Aim of the task: Provide only the number of lines below in which the string "version" occurs.

Provided records:
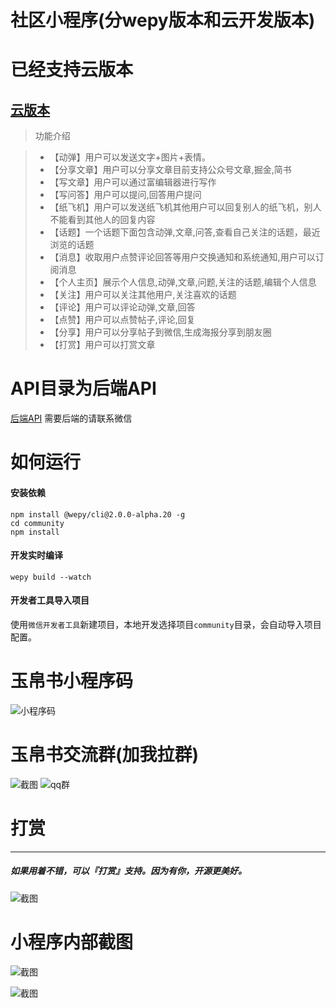 # 社区小程序(分wepy版本和云开发版本)

# 已经支持云版本
[云版本](https://github.com/liubin1592/community/tree/master/miniprogram-cloud)
---
> 功能介绍

> + 【动弹】用户可以发送文字+图片+表情。
> + 【分享文章】用户可以分享文章目前支持公众号文章,掘金,简书
> + 【写文章】用户可以通过富编辑器进行写作
> + 【写问答】用户可以提问,回答用户提问
> + 【纸飞机】用户可以发送纸飞机其他用户可以回复别人的纸飞机，别人不能看到其他人的回复内容
> + 【话题】一个话题下面包含动弹,文章,问答,查看自己关注的话题，最近浏览的话题
> + 【消息】收取用户点赞评论回答等用户交换通知和系统通知,用户可以订阅消息
> + 【个人主页】展示个人信息,动弹,文章,问题,关注的话题,编辑个人信息
> + 【关注】用户可以关注其他用户,关注喜欢的话题
> + 【评论】用户可以评论动弹,文章,回答
> + 【点赞】用户可以点赞帖子,评论,回复
> + 【分享】用户可以分享帖子到微信,生成海报分享到朋友圈
> + 【打赏】用户可以打赏文章

# API目录为后端API
[后端API](https://github.com/liubin1592/community/tree/master/api)
需要后端的请联系微信

# 如何运行

#### 安装依赖

```console
npm install @wepy/cli@2.0.0-alpha.20 -g
cd community
npm install
```

#### 开发实时编译

```console
wepy build --watch
```

#### 开发者工具导入项目

使用`微信开发者工具`新建项目，本地开发选择项目`community`目录，会自动导入项目配置。

# 玉帛书小程序码

![小程序码](https://www.wutuobangxinyougou.com/images/qr.jpg)


# 玉帛书交流群(加我拉群)

![截图](https://www.wutuobangxinyougou.com/images/user.png)
![qq群](https://www.wutuobangxinyougou.com/images/qq.png)

# 打赏
---
##### 如果用着不错，可以『打赏』支持。因为有你，开源更美好。

![截图](https://www.wutuobangxinyougou.com/pay.png)

# 小程序内部截图

![截图](https://www.wutuobangxinyougou.com/images/screenshot_2.jpg)

![截图](https://www.wutuobangxinyougou.com/images/screenshot_1.jpg)
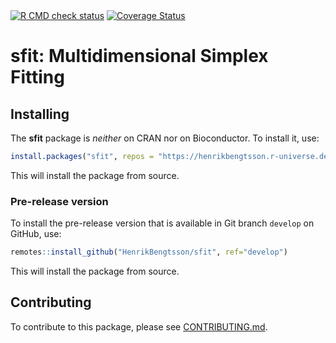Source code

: <div id="badges"><!-- pkgdown markup -->
<a href="https://github.com/HenrikBengtsson/sfit/actions?query=workflow%3AR-CMD-check"><img border="0" src="https://github.com/HenrikBengtsson/sfit/actions/workflows/R-CMD-check.yaml/badge.svg?branch=develop" alt="R CMD check status"/></a>
<a href="https://app.codecov.io/gh/HenrikBengtsson/sfit"><img border="0" src="https://codecov.io/gh/HenrikBengtsson/sfit/branch/develop/graph/badge.svg" alt="Coverage Status"/></a> 
</div>

# sfit: Multidimensional Simplex Fitting 


## Installing

The **sfit** package is _neither_ on CRAN nor on Bioconductor.  To
install it, use:

```r
install.packages("sfit", repos = "https://henrikbengtsson.r-universe.dev")
```

This will install the package from source.


### Pre-release version

To install the pre-release version that is available in Git branch
`develop` on GitHub, use:

```r
remotes::install_github("HenrikBengtsson/sfit", ref="develop")
```

This will install the package from source.


<!-- pkgdown-drop-below -->


## Contributing

To contribute to this package, please see
[CONTRIBUTING.md](CONTRIBUTING.md).
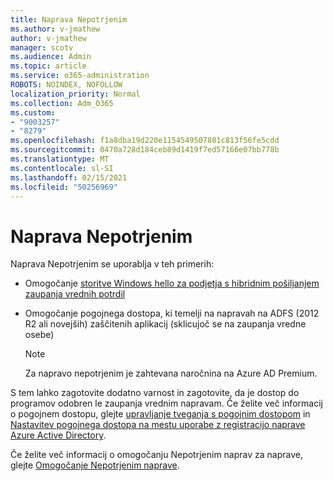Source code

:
 ```yaml
---
title: Naprava Nepotrjenim
ms.author: v-jmathew
author: v-jmathew
manager: scotv
ms.audience: Admin
ms.topic: article
ms.service: o365-administration
ROBOTS: NOINDEX, NOFOLLOW
localization_priority: Normal
ms.collection: Adm_O365
ms.custom:
- "9003257"
- "8279"
ms.openlocfilehash: f1a8dba19d220e1154549507801c813f56fe5cdd
ms.sourcegitcommit: 0470a728d184ceb89d1419f7ed57166e07bb778b
ms.translationtype: MT
ms.contentlocale: sl-SI
ms.lasthandoff: 02/15/2021
ms.locfileid: "50256969"
---
```

# <a name="device-writeback"></a>Naprava Nepotrjenim

Naprava Nepotrjenim se uporablja v teh primerih:

- Omogočanje [storitve Windows hello za podjetja s hibridnim pošiljanjem zaupanja vrednih potrdil](https://docs.microsoft.com/windows/security/identity-protection/hello-for-business/hello-hybrid-cert-trust-prereqs#device-registration)
- Omogočanje pogojnega dostopa, ki temelji na napravah na ADFS (2012 R2 ali novejših) zaščitenih aplikacij (sklicujoč se na zaupanja vredne osebe)

    > [!NOTE]
    > Za napravo nepotrjenim je zahtevana naročnina na Azure AD Premium.

S tem lahko zagotovite dodatno varnost in zagotovite, da je dostop do programov odobren le zaupanja vrednim napravam. Če želite več informacij o pogojnem dostopu, glejte [upravljanje tveganja s pogojnim dostopom](https://docs.microsoft.com/azure/active-directory/conditional-access/overview) in [Nastavitev pogojnega dostopa na mestu uporabe z registracijo naprave Azure Active Directory](https://docs.microsoft.com/azure/active-directory/devices/overview).

Če želite več informacij o omogočanju Nepotrjenim naprav za naprave, glejte [Omogočanje Nepotrjenim naprave](https://docs.microsoft.com/azure/active-directory/hybrid/how-to-connect-device-writeback).
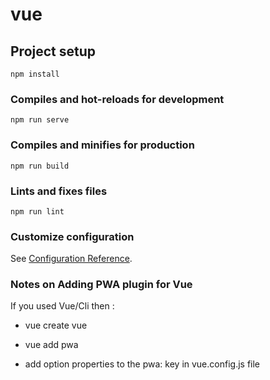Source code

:# vue

## Project setup
```
npm install
```

### Compiles and hot-reloads for development
```
npm run serve
```

### Compiles and minifies for production
```
npm run build
```

### Lints and fixes files
```
npm run lint
```

### Customize configuration
See [Configuration Reference](https://cli.vuejs.org/config/).


### Notes on Adding PWA plugin for Vue
If you used Vue/Cli then :

- vue create vue <app name>

- vue add pwa

- add option properties to the pwa: key in vue.config.js file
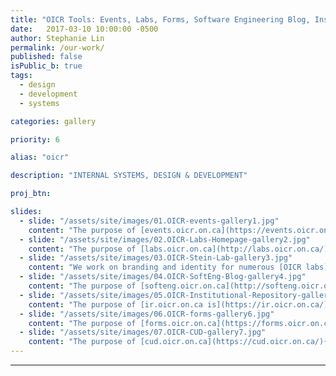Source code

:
 ```yaml
---
title: "OICR Tools: Events, Labs, Forms, Software Engineering Blog, Institutional Repository"
date:   2017-03-10 10:00:00 -0500
author: Stephanie Lin
permalink: /our-work/
published: false
isPublic_b: true
tags:
  - design
  - development
  - systems

categories: gallery

priority: 6

alias: "oicr"

description: "INTERNAL SYSTEMS, DESIGN & DEVELOPMENT"

proj_btn:

slides:
  - slide: "/assets/site/images/01.OICR-events-gallery1.jpg"
    content: "The purpose of [events.oicr.on.ca](https://events.oicr.on.ca/){:target=\"_blank\"} is to promote OICR’s involvement within research communities. OICR Events provides researchers with the important details about OICR events as well as a way to register for them. The backend allows administrators to set up all of the details, forms and email notifications that are necessary for this registration process to occur efficiently."
  - slide: "/assets/site/images/02.OICR-Labs-Homepage-gallery2.jpg"
    content: "The purpose of [labs.oicr.on.ca](http://labs.oicr.on.ca/){:target=\"_blank\"} is to help OICR labs promote their mission and unique personality, share recent research activities and recruit top talent. The live content editor provides great efficiencies by allowing the teams to keep their information current whenever they like."
  - slide: "/assets/site/images/03.OICR-Stein-Lab-gallery3.jpg"
    content: "We work on branding and identity for numerous [OICR labs](http://labs.oicr.on.ca/){:target=\"_blank\"} that helps them display their unique personalities. Labs can take ownership of their message and presentation in order to target specific groups of candidates as well as help attract funding."    
  - slide: "/assets/site/images/04.OICR-SoftEng-Blog-gallery4.jpg"
    content: "The purpose of [softeng.oicr.on.ca](http://softeng.oicr.on.ca/){:target=\"_blank\"} is for the OICR Software Engineering team to publish articles about the impressive tools they are building that empower researchers in their endeavours to elucidate cancer. The blog increases visibility of the team outside of the institute and allows the team to showcase their expertise, cutting-edge technology, groundbreaking tools and upcoming events. It also acts as a recruitment tool; inspiring a technical audience to join the team."
  - slide: "/assets/site/images/05.OICR-Institutional-Repository-gallery5.jpg"
    content: "The purpose of [ir.oicr.on.ca is](https://ir.oicr.on.ca/){:target=\"_blank\"} to allow OICR researchers to share collections of citations and digital assets/site. The website is a useful online resource because it encourages author collaboration and file sharing. It also includes a powerful search engine for researchers to find topics and investigators they interest them."
  - slide: "/assets/site/images/06.OICR-forms-gallery6.jpg"
    content: "The purpose of [forms.oicr.on.ca](https://forms.oicr.on.ca/){:target=\"_blank\"} is to compile important online sign-up forms in one place for OICR employees.  An OICR employee can fill out a form to easily request things such as a CUD group, lab space, jira project or wiki project.  This in turn saves time and ensures that the correct people are notified of requests."
  - slide: "/assets/site/images/07.OICR-CUD-gallery7.jpg"
    content: "The purpose of [cud.oicr.on.ca](https://cud.oicr.on.ca/){:target=\"_blank\"} is to store the identity (username, password, profile) of OICR employees and their collaborators in one centralized spot and to connect all websites to this single account.  The CUD allows its members to securely log in to a number of connected websites and services with a single account. It allows a group owner to maintain group information and add member accounts to their group, which in turn means less assistance required by the OICR help desk."
---
```


---
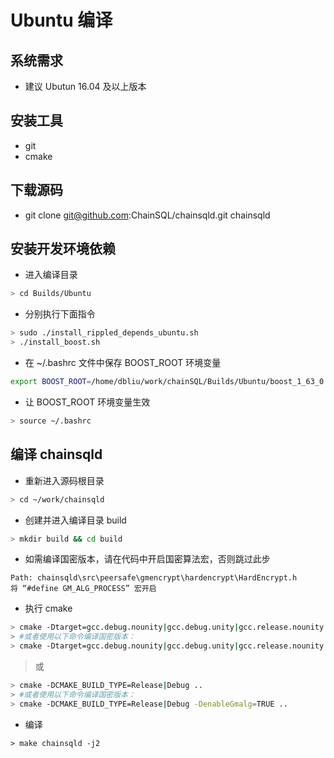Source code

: # Ubuntu 编译
## 系统需求
- 建议 Ubutun 16.04 及以上版本

## 安装工具
-  git 
- cmake

## 下载源码
- git clone git@github.com:ChainSQL/chainsqld.git chainsqld

## 安装开发环境依赖
- 进入编译目录
```bash
> cd Builds/Ubuntu
```
- 分别执行下面指令
```bash
> sudo ./install_rippled_depends_ubuntu.sh
> ./install_boost.sh
```
- 在 ~/.bashrc 文件中保存 BOOST_ROOT 环境变量

```bash
export BOOST_ROOT=/home/dbliu/work/chainSQL/Builds/Ubuntu/boost_1_63_0
```
- 让 BOOST_ROOT 环境变量生效
```bash
> source ~/.bashrc
```

## 编译 chainsqld
- 重新进入源码根目录
```bash
> cd ~/work/chainsqld
```
- 创建并进入编译目录 build
```bash
> mkdir build && cd build
```
- 如需编译国密版本，请在代码中开启国密算法宏，否则跳过此步
```
Path: chainsqld\src\peersafe\gmencrypt\hardencrypt\HardEncrypt.h
将 “#define GM_ALG_PROCESS” 宏开启
```

- 执行 cmake
```bash
> cmake -Dtarget=gcc.debug.nounity|gcc.debug.unity|gcc.release.nounity|gcc.release.unity ..
> #或者使用以下命令编译国密版本：
> cmake -Dtarget=gcc.debug.nounity|gcc.debug.unity|gcc.release.nounity|gcc.release.unity -DenableGmalg=TRUE ..
```

> 或

```bash
> cmake -DCMAKE_BUILD_TYPE=Release|Debug ..
> #或者使用以下命令编译国密版本：
> cmake -DCMAKE_BUILD_TYPE=Release|Debug -DenableGmalg=TRUE ..
```

- 编译

```base
> make chainsqld -j2
```
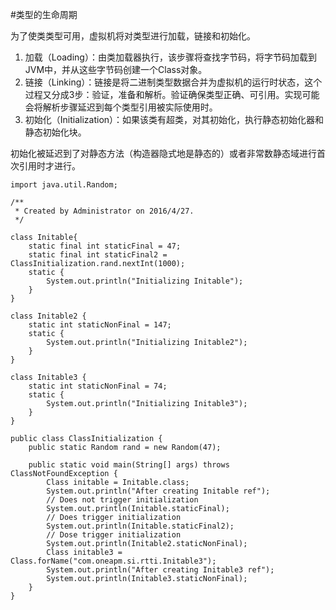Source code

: #类型的生命周期

为了使类类型可用，虚拟机将对类型进行加载，链接和初始化。

1. 加载（Loading）：由类加载器执行，该步骤将查找字节码，将字节码加载到JVM中，并从这些字节码创建一个Class对象。
2. 链接（Linking）：链接是将二进制类型数据合并为虚拟机的运行时状态，这个过程又分成3步：验证，准备和解析。验证确保类型正确、可引用。实现可能会将解析步骤延迟到每个类型引用被实际使用时。
3. 初始化（Initialization）：如果该类有超类，对其初始化，执行静态初始化器和静态初始化块。

初始化被延迟到了对静态方法（构造器隐式地是静态的）或者非常数静态域进行首次引用时才进行。

```
import java.util.Random;

/**
 * Created by Administrator on 2016/4/27.
 */

class Initable{
    static final int staticFinal = 47;
    static final int staticFinal2 = ClassInitialization.rand.nextInt(1000);
    static {
        System.out.println("Initializing Initable");
    }
}

class Initable2 {
    static int staticNonFinal = 147;
    static {
        System.out.println("Initializing Initable2");
    }
}

class Initable3 {
    static int staticNonFinal = 74;
    static {
        System.out.println("Initializing Initable3");
    }
}

public class ClassInitialization {
    public static Random rand = new Random(47);

    public static void main(String[] args) throws ClassNotFoundException {
        Class initable = Initable.class;
        System.out.println("After creating Initable ref");
        // Does not trigger initialization
        System.out.println(Initable.staticFinal);
        // Does trigger initialization
        System.out.println(Initable.staticFinal2);
        // Dose trigger initialization
        System.out.println(Initable2.staticNonFinal);
        Class initable3 = Class.forName("com.oneapm.si.rtti.Initable3");
        System.out.println("After creating Initable3 ref");
        System.out.println(Initable3.staticNonFinal);
    }
}
```
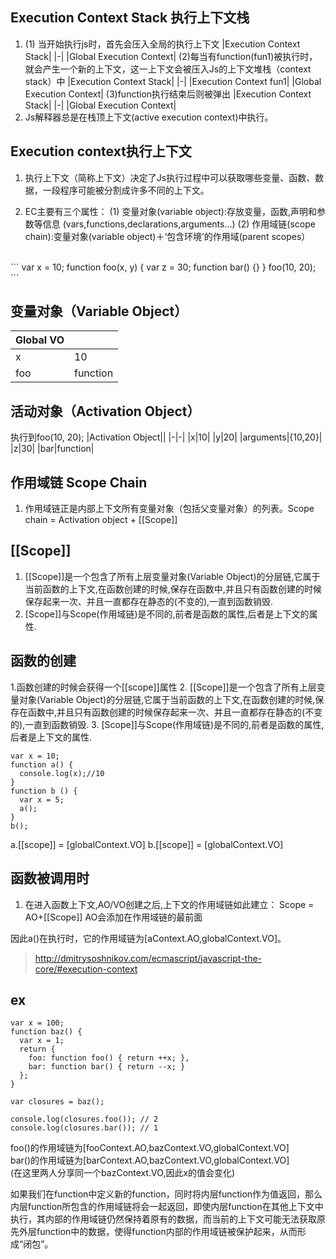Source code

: ﻿## Execution Context Stack 执行上下文栈
1. (1) 当开始执行js时，首先会压入全局的执行上下文
|Execution Context Stack|
|-|
|Global Execution Context|
(2)每当有function(fun1)被执行时，就会产生一个新的上下文，这一上下文会被压入Js的上下文堆栈（context stack）中
|Execution Context Stack|
|-|
|Execution Context fun1|
|Global Execution Context|
(3)function执行结束后则被弹出
|Execution Context Stack|
|-|
|Global Execution Context|
2. Js解释器总是在栈顶上下文(active execution context)中执行。

## Execution context执行上下文
1. 执行上下文（简称上下文）决定了Js执行过程中可以获取哪些变量、函数、数据，一段程序可能被分割成许多不同的上下文。

2. EC主要有三个属性：
(1) 变量对象(variable object):存放变量，函数,声明和参数等信息
(vars,functions,declarations,arguments...)
(2) 作用域链(scope chain):变量对象(variable object)＋‘包含环境’的作用域(parent scopes） 


<br>
```
var x = 10;
function foo(x, y) {
    var z = 30;
    function bar() {}
}
foo(10, 20);
```

## 变量对象（Variable Object）

|Global VO||
|-|-|
|x|10|
|foo|function|

## 活动对象（Activation Object）
执行到foo(10, 20);
|Activation Object||
|-|-|
|x|10|
|y|20|
|arguments|{10,20}|
|z|30|
|bar|function|


## 作用域链 Scope Chain
1. 作用域链正是内部上下文所有变量对象（包括父变量对象）的列表。Scope chain = Activation object + [[Scope]]

## [[Scope]]
1. [[Scope]]是一个包含了所有上层变量对象(Variable Object)的分层链,它属于当前函数的上下文,在函数创建的时候,保存在函数中,并且只有函数创建的时候保存起来一次、并且一直都存在静态的(不变的),一直到函数销毁.
2. [Scope]]与Scope(作用域链)是不同的,前者是函数的属性,后者是上下文的属性.

## 函数的创建
1.函数创建的时候会获得一个[[scope]]属性
2. [[Scope]]是一个包含了所有上层变量对象(Variable Object)的分层链,它属于当前函数的上下文,在函数创建的时候,保存在函数中,并且只有函数创建的时候保存起来一次、并且一直都存在静态的(不变的),一直到函数销毁.
3. [Scope]]与Scope(作用域链)是不同的,前者是函数的属性,后者是上下文的属性.
```
var x = 10;
function a() {
  console.log(x);//10
}
function b () {
  var x = 5;
  a();
}
b(); 
```
a.[[scope]] = [globalContext.VO]
b.[[scope]] = [globalContext.VO]

## 函数被调用时
1. 在进入函数上下文,AO/VO创建之后,上下文的作用域链如此建立：
Scope = AO+[[Scope]]
AO会添加在作用域链的最前面

因此a()在执行时，它的作用域链为[aContext.AO,globalContext.VO]。


> http://dmitrysoshnikov.com/ecmascript/javascript-the-core/#execution-context

## ex
```
var x = 100;
function baz() {
  var x = 1;
  return {
    foo: function foo() { return ++x; },
    bar: function bar() { return --x; }
  };
}
 
var closures = baz();
 
console.log(closures.foo()); // 2
console.log(closures.bar()); // 1
```
foo()的作用域链为[fooContext.AO,bazContext.VO,globalContext.VO]<br>
bar()的作用域链为[barContext.AO,bazContext.VO,globalContext.VO]<br>
(在这里两人分享同一个bazContext.VO,因此x的值会变化)<br>

如果我们在function中定义新的function，同时将内层function作为值返回，那么内层function所包含的作用域链将会一起返回，即使内层function在其他上下文中执行，其内部的作用域链仍然保持着原有的数据，而当前的上下文可能无法获取原先外层function中的数据，使得function内部的作用域链被保护起来，从而形成“闭包”。
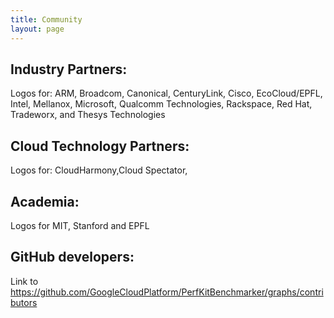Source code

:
 ```yaml
---
title: Community
layout: page
---
```


## Industry Partners:
Logos for: ARM, Broadcom, Canonical, CenturyLink, Cisco, EcoCloud/EPFL, Intel, Mellanox, Microsoft, Qualcomm Technologies, Rackspace, Red Hat, Tradeworx, and Thesys Technologies

## Cloud Technology Partners:
Logos for: CloudHarmony,Cloud Spectator,

## Academia:
Logos for MIT, Stanford and EPFL

## GitHub developers:

Link to https://github.com/GoogleCloudPlatform/PerfKitBenchmarker/graphs/contributors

Written answer: 2